- Extracted information
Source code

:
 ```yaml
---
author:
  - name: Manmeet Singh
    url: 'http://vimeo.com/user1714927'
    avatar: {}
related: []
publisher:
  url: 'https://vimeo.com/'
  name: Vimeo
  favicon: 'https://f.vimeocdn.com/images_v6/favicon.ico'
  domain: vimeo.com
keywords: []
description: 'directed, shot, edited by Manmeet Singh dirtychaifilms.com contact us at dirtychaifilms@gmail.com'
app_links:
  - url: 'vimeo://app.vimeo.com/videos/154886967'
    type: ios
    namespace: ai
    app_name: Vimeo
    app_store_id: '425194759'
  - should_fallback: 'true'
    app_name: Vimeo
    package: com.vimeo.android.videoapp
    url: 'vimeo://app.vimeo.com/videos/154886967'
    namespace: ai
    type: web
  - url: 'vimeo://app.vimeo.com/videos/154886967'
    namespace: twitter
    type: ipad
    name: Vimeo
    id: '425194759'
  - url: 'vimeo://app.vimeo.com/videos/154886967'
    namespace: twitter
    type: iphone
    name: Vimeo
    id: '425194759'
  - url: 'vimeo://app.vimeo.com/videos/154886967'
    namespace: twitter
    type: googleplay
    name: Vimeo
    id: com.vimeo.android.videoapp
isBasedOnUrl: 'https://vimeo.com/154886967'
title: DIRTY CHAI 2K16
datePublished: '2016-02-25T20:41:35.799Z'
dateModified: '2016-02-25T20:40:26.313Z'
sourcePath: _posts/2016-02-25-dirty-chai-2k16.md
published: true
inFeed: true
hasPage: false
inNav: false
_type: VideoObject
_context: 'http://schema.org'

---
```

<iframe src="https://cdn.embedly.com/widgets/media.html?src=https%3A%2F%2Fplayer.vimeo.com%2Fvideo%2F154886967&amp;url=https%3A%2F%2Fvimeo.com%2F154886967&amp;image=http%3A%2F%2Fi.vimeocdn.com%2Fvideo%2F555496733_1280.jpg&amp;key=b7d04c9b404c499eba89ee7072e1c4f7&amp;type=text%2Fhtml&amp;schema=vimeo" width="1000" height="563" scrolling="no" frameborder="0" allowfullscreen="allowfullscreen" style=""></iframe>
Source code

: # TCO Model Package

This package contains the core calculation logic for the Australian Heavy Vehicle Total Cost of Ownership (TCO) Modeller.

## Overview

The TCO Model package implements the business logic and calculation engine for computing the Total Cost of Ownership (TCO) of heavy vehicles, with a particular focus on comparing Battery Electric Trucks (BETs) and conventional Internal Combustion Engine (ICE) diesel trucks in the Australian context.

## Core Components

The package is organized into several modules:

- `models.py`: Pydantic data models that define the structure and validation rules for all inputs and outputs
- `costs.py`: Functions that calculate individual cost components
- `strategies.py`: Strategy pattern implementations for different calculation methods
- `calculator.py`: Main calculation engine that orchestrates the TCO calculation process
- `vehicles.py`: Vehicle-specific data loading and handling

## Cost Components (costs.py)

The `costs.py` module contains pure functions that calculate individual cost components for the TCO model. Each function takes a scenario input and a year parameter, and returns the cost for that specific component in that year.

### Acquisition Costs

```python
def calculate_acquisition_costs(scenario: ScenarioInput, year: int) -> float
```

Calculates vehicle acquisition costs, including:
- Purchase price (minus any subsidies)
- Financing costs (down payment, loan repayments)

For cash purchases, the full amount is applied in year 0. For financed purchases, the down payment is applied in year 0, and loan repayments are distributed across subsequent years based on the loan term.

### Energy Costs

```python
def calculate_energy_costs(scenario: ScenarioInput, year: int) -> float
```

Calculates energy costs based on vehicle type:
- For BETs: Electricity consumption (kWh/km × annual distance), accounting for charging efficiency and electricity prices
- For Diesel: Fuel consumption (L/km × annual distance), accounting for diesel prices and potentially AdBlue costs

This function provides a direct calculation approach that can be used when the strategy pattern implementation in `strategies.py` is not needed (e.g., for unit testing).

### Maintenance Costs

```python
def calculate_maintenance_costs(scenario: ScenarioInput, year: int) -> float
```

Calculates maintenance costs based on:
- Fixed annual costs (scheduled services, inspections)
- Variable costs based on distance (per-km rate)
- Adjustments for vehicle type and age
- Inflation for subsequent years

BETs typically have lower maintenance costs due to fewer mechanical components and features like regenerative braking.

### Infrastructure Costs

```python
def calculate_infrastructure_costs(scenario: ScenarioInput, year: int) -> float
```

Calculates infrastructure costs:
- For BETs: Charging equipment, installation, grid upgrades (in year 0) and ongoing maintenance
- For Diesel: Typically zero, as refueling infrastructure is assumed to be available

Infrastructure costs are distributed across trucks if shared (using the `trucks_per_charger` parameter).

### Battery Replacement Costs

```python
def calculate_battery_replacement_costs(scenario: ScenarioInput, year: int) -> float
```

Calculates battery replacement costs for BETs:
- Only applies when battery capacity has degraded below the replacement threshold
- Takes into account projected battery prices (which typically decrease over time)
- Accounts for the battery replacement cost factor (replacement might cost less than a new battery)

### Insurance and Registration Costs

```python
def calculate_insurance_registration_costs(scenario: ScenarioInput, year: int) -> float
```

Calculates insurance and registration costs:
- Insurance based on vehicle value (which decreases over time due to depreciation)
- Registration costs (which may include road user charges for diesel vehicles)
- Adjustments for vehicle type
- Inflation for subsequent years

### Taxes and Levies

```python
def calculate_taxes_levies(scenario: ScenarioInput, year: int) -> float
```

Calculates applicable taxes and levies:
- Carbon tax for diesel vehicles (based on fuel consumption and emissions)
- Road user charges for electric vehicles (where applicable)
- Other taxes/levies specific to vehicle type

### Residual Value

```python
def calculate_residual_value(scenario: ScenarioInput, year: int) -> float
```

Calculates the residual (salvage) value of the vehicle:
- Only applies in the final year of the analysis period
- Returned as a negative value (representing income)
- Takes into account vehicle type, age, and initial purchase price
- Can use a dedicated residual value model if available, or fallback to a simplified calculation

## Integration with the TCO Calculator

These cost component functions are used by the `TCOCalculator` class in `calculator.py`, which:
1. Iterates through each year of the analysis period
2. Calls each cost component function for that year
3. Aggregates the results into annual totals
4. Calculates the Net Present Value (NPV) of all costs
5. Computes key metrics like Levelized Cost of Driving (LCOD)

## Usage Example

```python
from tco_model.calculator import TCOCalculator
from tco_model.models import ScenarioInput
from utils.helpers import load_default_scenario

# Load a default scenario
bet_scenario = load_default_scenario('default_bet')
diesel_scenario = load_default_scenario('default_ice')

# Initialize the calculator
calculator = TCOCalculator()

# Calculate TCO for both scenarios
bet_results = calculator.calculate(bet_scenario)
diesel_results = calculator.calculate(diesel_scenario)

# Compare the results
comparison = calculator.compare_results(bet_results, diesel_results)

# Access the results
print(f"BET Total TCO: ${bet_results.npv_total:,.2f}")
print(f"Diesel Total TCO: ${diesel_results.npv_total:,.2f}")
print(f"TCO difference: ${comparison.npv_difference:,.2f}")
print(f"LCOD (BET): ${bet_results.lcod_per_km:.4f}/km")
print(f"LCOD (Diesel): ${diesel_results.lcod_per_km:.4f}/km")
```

- What is required
Copy all the data. Match it exactly.

- Completed task
Source code

:
 ```yaml
---
author:
  - name: Manmeet Singh
    url: 'http://vimeo.com/user1714927'
    avatar: {}
related: []
publisher:
  url: 'https://vimeo.com/'
  name: Vimeo
  favicon: 'https://f.vimeocdn.com/images_v6/favicon.ico'
  domain: vimeo.com
keywords: []
description: 'directed, shot, edited by Manmeet Singh dirtychaifilms.com contact us at dirtychaifilms@gmail.com'
app_links:
  - url: 'vimeo://app.vimeo.com/videos/154886967'
    type: ios
    namespace: ai
    app_name: Vimeo
    app_store_id: '425194759'
  - should_fallback: 'true'
    app_name: Vimeo
    package: com.vimeo.android.videoapp
    url: 'vimeo://app.vimeo.com/videos/154886967'
    namespace: ai
    type: web
  - url: 'vimeo://app.vimeo.com/videos/154886967'
    namespace: twitter
    type: ipad
    name: Vimeo
    id: '425194759'
  - url: 'vimeo://app.vimeo.com/videos/154886967'
    namespace: twitter
    type: iphone
    name: Vimeo
    id: '425194759'
  - url: 'vimeo://app.vimeo.com/videos/154886967'
    namespace: twitter
    type: googleplay
    name: Vimeo
    id: com.vimeo.android.videoapp
isBasedOnUrl: 'https://vimeo.com/154886967'
title: DIRTY CHAI 2K16
datePublished: '2016-02-25T20:41:35.799Z'
dateModified: '2016-02-25T20:40:26.313Z'
sourcePath: _posts/2016-02-25-dirty-chai-2k16.md
published: true
inFeed: true
hasPage: false
inNav: false
_type: VideoObject
_context: 'http://schema.org'

---
```

<iframe src="https://cdn.embedly.com/widgets/media.html?src=https%3A%2F%2Fplayer.vimeo.com%2Fvideo%2F154886967&amp;url=https%3A%2F%2Fvimeo.com%2F154886967&amp;image=http%3A%2F%2Fi.vimeocdn.com%2Fvideo%2F555496733_1280.jpg&amp;key=b7d04c9b404c499eba89ee7072e1c4f7&amp;type=text%2Fhtml&amp;schema=vimeo" width="1000" height="563" scrolling="no" frameborder="0" allowfullscreen="allowfullscreen" style=""></iframe>
Source code

: # TCO Model Package

This package contains the core calculation logic for the Australian Heavy Vehicle Total Cost of Ownership (TCO) Modeller.

## Overview

The TCO Model package implements the business logic and calculation engine for computing the Total Cost of Ownership (TCO) of heavy vehicles, with a particular focus on comparing Battery Electric Trucks (BETs) and conventional Internal Combustion Engine (ICE) diesel trucks in the Australian context.

## Core Components

The package is organized into several modules:

- `models.py`: Pydantic data models that define the structure and validation rules for all inputs and outputs
- `costs.py`: Functions that calculate individual cost components
- `strategies.py`: Strategy pattern implementations for different calculation methods
- `calculator.py`: Main calculation engine that orchestrates the TCO calculation process
- `vehicles.py`: Vehicle-specific data loading and handling

## Cost Components (costs.py)

The `costs.py` module contains pure functions that calculate individual cost components for the TCO model. Each function takes a scenario input and a year parameter, and returns the cost for that specific component in that year.

### Acquisition Costs

```python
def calculate_acquisition_costs(scenario: ScenarioInput, year: int) -> float
```

Calculates vehicle acquisition costs, including:
- Purchase price (minus any subsidies)
- Financing costs (down payment, loan repayments)

For cash purchases, the full amount is applied in year 0. For financed purchases, the down payment is applied in year 0, and loan repayments are distributed across subsequent years based on the loan term.

### Energy Costs

```python
def calculate_energy_costs(scenario: ScenarioInput, year: int) -> float
```

Calculates energy costs based on vehicle type:
- For BETs: Electricity consumption (kWh/km × annual distance), accounting for charging efficiency and electricity prices
- For Diesel: Fuel consumption (L/km × annual distance), accounting for diesel prices and potentially AdBlue costs

This function provides a direct calculation approach that can be used when the strategy pattern implementation in `strategies.py` is not needed (e.g., for unit testing).

### Maintenance Costs

```python
def calculate_maintenance_costs(scenario: ScenarioInput, year: int) -> float
```

Calculates maintenance costs based on:
- Fixed annual costs (scheduled services, inspections)
- Variable costs based on distance (per-km rate)
- Adjustments for vehicle type and age
- Inflation for subsequent years

BETs typically have lower maintenance costs due to fewer mechanical components and features like regenerative braking.

### Infrastructure Costs

```python
def calculate_infrastructure_costs(scenario: ScenarioInput, year: int) -> float
```

Calculates infrastructure costs:
- For BETs: Charging equipment, installation, grid upgrades (in year 0) and ongoing maintenance
- For Diesel: Typically zero, as refueling infrastructure is assumed to be available

Infrastructure costs are distributed across trucks if shared (using the `trucks_per_charger` parameter).

### Battery Replacement Costs

```python
def calculate_battery_replacement_costs(scenario: ScenarioInput, year: int) -> float
```

Calculates battery replacement costs for BETs:
- Only applies when battery capacity has degraded below the replacement threshold
- Takes into account projected battery prices (which typically decrease over time)
- Accounts for the battery replacement cost factor (replacement might cost less than a new battery)

### Insurance and Registration Costs

```python
def calculate_insurance_registration_costs(scenario: ScenarioInput, year: int) -> float
```

Calculates insurance and registration costs:
- Insurance based on vehicle value (which decreases over time due to depreciation)
- Registration costs (which may include road user charges for diesel vehicles)
- Adjustments for vehicle type
- Inflation for subsequent years

### Taxes and Levies

```python
def calculate_taxes_levies(scenario: ScenarioInput, year: int) -> float
```

Calculates applicable taxes and levies:
- Carbon tax for diesel vehicles (based on fuel consumption and emissions)
- Road user charges for electric vehicles (where applicable)
- Other taxes/levies specific to vehicle type

### Residual Value

```python
def calculate_residual_value(scenario: ScenarioInput, year: int) -> float
```

Calculates the residual (salvage) value of the vehicle:
- Only applies in the final year of the analysis period
- Returned as a negative value (representing income)
- Takes into account vehicle type, age, and initial purchase price
- Can use a dedicated residual value model if available, or fallback to a simplified calculation

## Integration with the TCO Calculator

These cost component functions are used by the `TCOCalculator` class in `calculator.py`, which:
1. Iterates through each year of the analysis period
2. Calls each cost component function for that year
3. Aggregates the results into annual totals
4. Calculates the Net Present Value (NPV) of all costs
5. Computes key metrics like Levelized Cost of Driving (LCOD)

## Usage Example

```python
from tco_model.calculator import TCOCalculator
from tco_model.models import ScenarioInput
from utils.helpers import load_default_scenario

# Load a default scenario
bet_scenario = load_default_scenario('default_bet')
diesel_scenario = load_default_scenario('default_ice')

# Initialize the calculator
calculator = TCOCalculator()

# Calculate TCO for both scenarios
bet_results = calculator.calculate(bet_scenario)
diesel_results = calculator.calculate(diesel_scenario)

# Compare the results
comparison = calculator.compare_results(bet_results, diesel_results)

# Access the results
print(f"BET Total TCO: ${bet_results.npv_total:,.2f}")
print(f"Diesel Total TCO: ${diesel_results.npv_total:,.2f}")
print(f"TCO difference: ${comparison.npv_difference:,.2f}")
print(f"LCOD (BET): ${bet_results.lcod_per_km:.4f}/km")
print(f"LCOD (Diesel): ${diesel_results.lcod_per_km:.4f}/km")
```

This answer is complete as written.